Hey Coach! I saw you trying to autofellate yourself in the IGA parking lot. What the shit, dude! I wouldn't have even noticed but you were screaming like a little girl. Dear You're a sad man Dr Oddgoggles That must not have been me since nothing like that ever happened. It is possible it was one of the many people who look exactly like me though. It could have been Colin Farrell, or Josh Hartnett, those guys get mistaken for me all the time since those guys look so much like me. One time the police even arrested Colin Farrell for something he totally didn't do, but that's a whole other alibi, I mean story.

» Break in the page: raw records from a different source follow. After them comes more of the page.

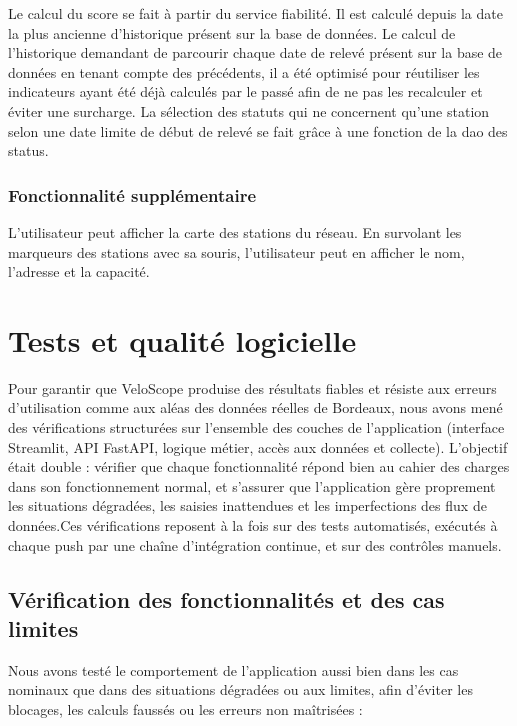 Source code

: \documentclass[
  french,
  11pt,
  a4paper,
]{article}
\begin{document}
Le calcul du score se fait à partir du service fiabilité. Il est calculé
depuis la date la plus ancienne d'historique présent sur la base de
données. Le calcul de l'historique demandant de parcourir chaque date de
relevé présent sur la base de données en tenant compte des précédents,
il a été optimisé pour réutiliser les indicateurs ayant été déjà
calculés par le passé afin de ne pas les recalculer et éviter une
surcharge. La sélection des statuts qui ne concernent qu'une station
selon une date limite de début de relevé se fait grâce à une fonction de
la dao des status.

\subsubsection{Fonctionnalité
supplémentaire}\label{fonctionnalituxe9-suppluxe9mentaire}

L'utilisateur peut afficher la carte des stations du réseau. En
survolant les marqueurs des stations avec sa souris, l'utilisateur peut
en afficher le nom, l'adresse et la capacité.

\pagebreak

\section{Tests et qualité
logicielle}\label{tests-et-qualituxe9-logicielle}

Pour garantir que VeloScope produise des résultats fiables et résiste
aux erreurs d'utilisation comme aux aléas des données réelles de
Bordeaux, nous avons mené des vérifications structurées sur l'ensemble
des couches de l'application (interface Streamlit, API FastAPI, logique
métier, accès aux données et collecte). L'objectif était double :
vérifier que chaque fonctionnalité répond bien au cahier des charges
dans son fonctionnement normal, et s'assurer que l'application gère
proprement les situations dégradées, les saisies inattendues et les
imperfections des flux de données.Ces vérifications reposent à la fois
sur des tests automatisés, exécutés à chaque push par une chaîne
d'intégration continue, et sur des contrôles manuels.

\subsection{Vérification des fonctionnalités et des cas
limites}\label{vuxe9rification-des-fonctionnalituxe9s-et-des-cas-limites}

Nous avons testé le comportement de l'application aussi bien dans les
cas nominaux que dans des situations dégradées ou aux limites, afin
d'éviter les blocages, les calculs faussés ou les erreurs non maîtrisées
:
\end{document}
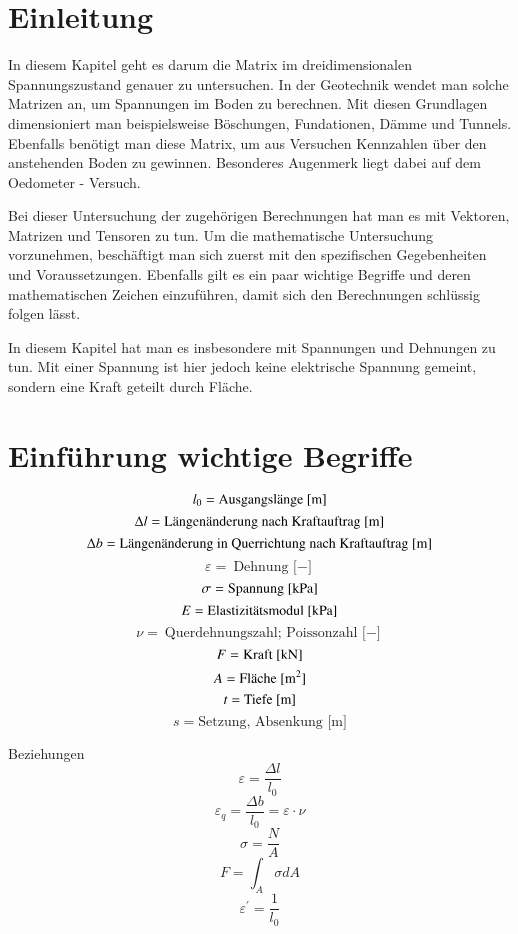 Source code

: \section{Einleitung\label{spannung:section:Einleitung}}
In diesem Kapitel geht es darum die Matrix im dreidimensionalen Spannungszustand genauer zu untersuchen.
In der Geotechnik wendet man solche Matrizen an, um Spannungen im Boden zu berechnen.
Mit diesen Grundlagen dimensioniert man beispielsweise Böschungen, Fundationen, Dämme und Tunnels.
Ebenfalls benötigt man diese Matrix, um aus Versuchen Kennzahlen über den anstehenden Boden zu gewinnen.
Besonderes Augenmerk liegt dabei auf dem Oedometer - Versuch.

Bei dieser Untersuchung der zugehörigen Berechnungen hat man es mit Vektoren, Matrizen und Tensoren zu tun.
Um die mathematische Untersuchung vorzunehmen, beschäftigt man sich zuerst mit den spezifischen Gegebenheiten und Voraussetzungen.
Ebenfalls gilt es ein paar wichtige Begriffe und deren mathematischen Zeichen einzuführen,
damit sich den Berechnungen schlüssig folgen lässt.

In diesem Kapitel hat man es insbesondere mit Spannungen und Dehnungen zu tun.
Mit einer Spannung ist hier jedoch keine elektrische Spannung gemeint,
sondern eine Kraft geteilt durch Fläche.

\section{Einführung wichtige Begriffe\label{spannung:section:Wichtige Begriffe}}
\[
l_0
=
\text{Ausgangslänge [\si{\meter}]}
\]
\[
\Delta l
=
\text{Längenänderung nach Kraftauftrag [\si{\meter}]}
\]
\[
\Delta b
=
\text{Längenänderung in Querrichtung nach Kraftauftrag [\si{\meter}]}
\]
\[
\varepsilon
=
\text{Dehnung [$-$]}
\]
\[
\sigma
=
\text{Spannung [\si{\kilo\pascal}]}
\]
\[
E
=
\text{Elastizitätsmodul [\si{\kilo\pascal}]}
\]
\[
\nu
=
\text{Querdehnungszahl; Poissonzahl [$-$]}
\]
\[
F
=
\text{Kraft [\si{\kilo\newton}]}
\]
\[
A
=
\text{Fläche [\si{\meter\squared}]}
\]
\[
t
=
\text{Tiefe [\si{\meter}]}
\]
\[
s
=
\text{Setzung, Absenkung [m]}
\]

Beziehungen
\[
\varepsilon
=
\frac{\Delta l}{l_0}
\]
\[
\varepsilon_q
=
\frac{\Delta b}{l_0}
=
\varepsilon\cdot\nu
\]
\[
\sigma
=
\frac{N}{A}
\]
\[
F
=
\int_{A} \sigma dA
\]
\[
\varepsilon^{\prime}
=
\frac{1}{l_0}
\]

hey coach what is a BLOG? Dear web zine sounds like a disease. Blog is an internet word that is, like every internet word just a lazy abbreviation of other words. It actually is the words web log, shortened to blog. Weblog, blog. It happens all the time on the net b/c its easier 2 type. U C ppl, w/u www abbrev evrt 2 B qk b/c ppl R TY <<^^ Q@# 5% F GH Y U Pe 3# + {}} :-{
Fuck you and your retooling. I have no questions for a pud knocker such as yourself. A while back I took down this page and said I was retooling. Obviously someone during that time didn't approve of something. He may be just joking, or he may actually hate me, so I'm gonna respond to this email as such. I have a question for you Mike Zemchek, why did you send me this email? Allow me to speculate. You don't like this site and what you have read on it and you felt that I needed to hear a fuck you. Well you're right, I do. But guess what, Fuck you. Ha.
was up at Coombs the other day, the Goats miss u, now what??? love Florence I remember the goats at Coombs. Rumor has it if one of the goats talks to you it can grant you three wishes. I know what I'd wish for. 1. My own jumbo jet 2. Another magic goat that grants wishes 3. A goat sized barbeque for things that have run out of wishes
Coach, I think I said save the whales but his question is the point. You see I was meant to feel guilty no matter what choice I made, for neglecting the other. Tell me coach, what should I do next time; feed the children or save the whales?
Don't worry about neglecting anybody. The real problem here is that you are forced to determine which charity will be a better use of your "points". Whenever I am faced with a tough choice and weighing the options still comes up inconclusive I rely on good old fashioned ouija boards! As it happens I have created an online ouija board that you can use to make all your critical life decisions. Click here
why is the coach such an incredibly lazy bastard? I'm not sure what this guy is getting at. I know he's trying to tell me something but I'm not sure what it is. If I try to read between the lines I think I get his point. Oh, right. He's gay.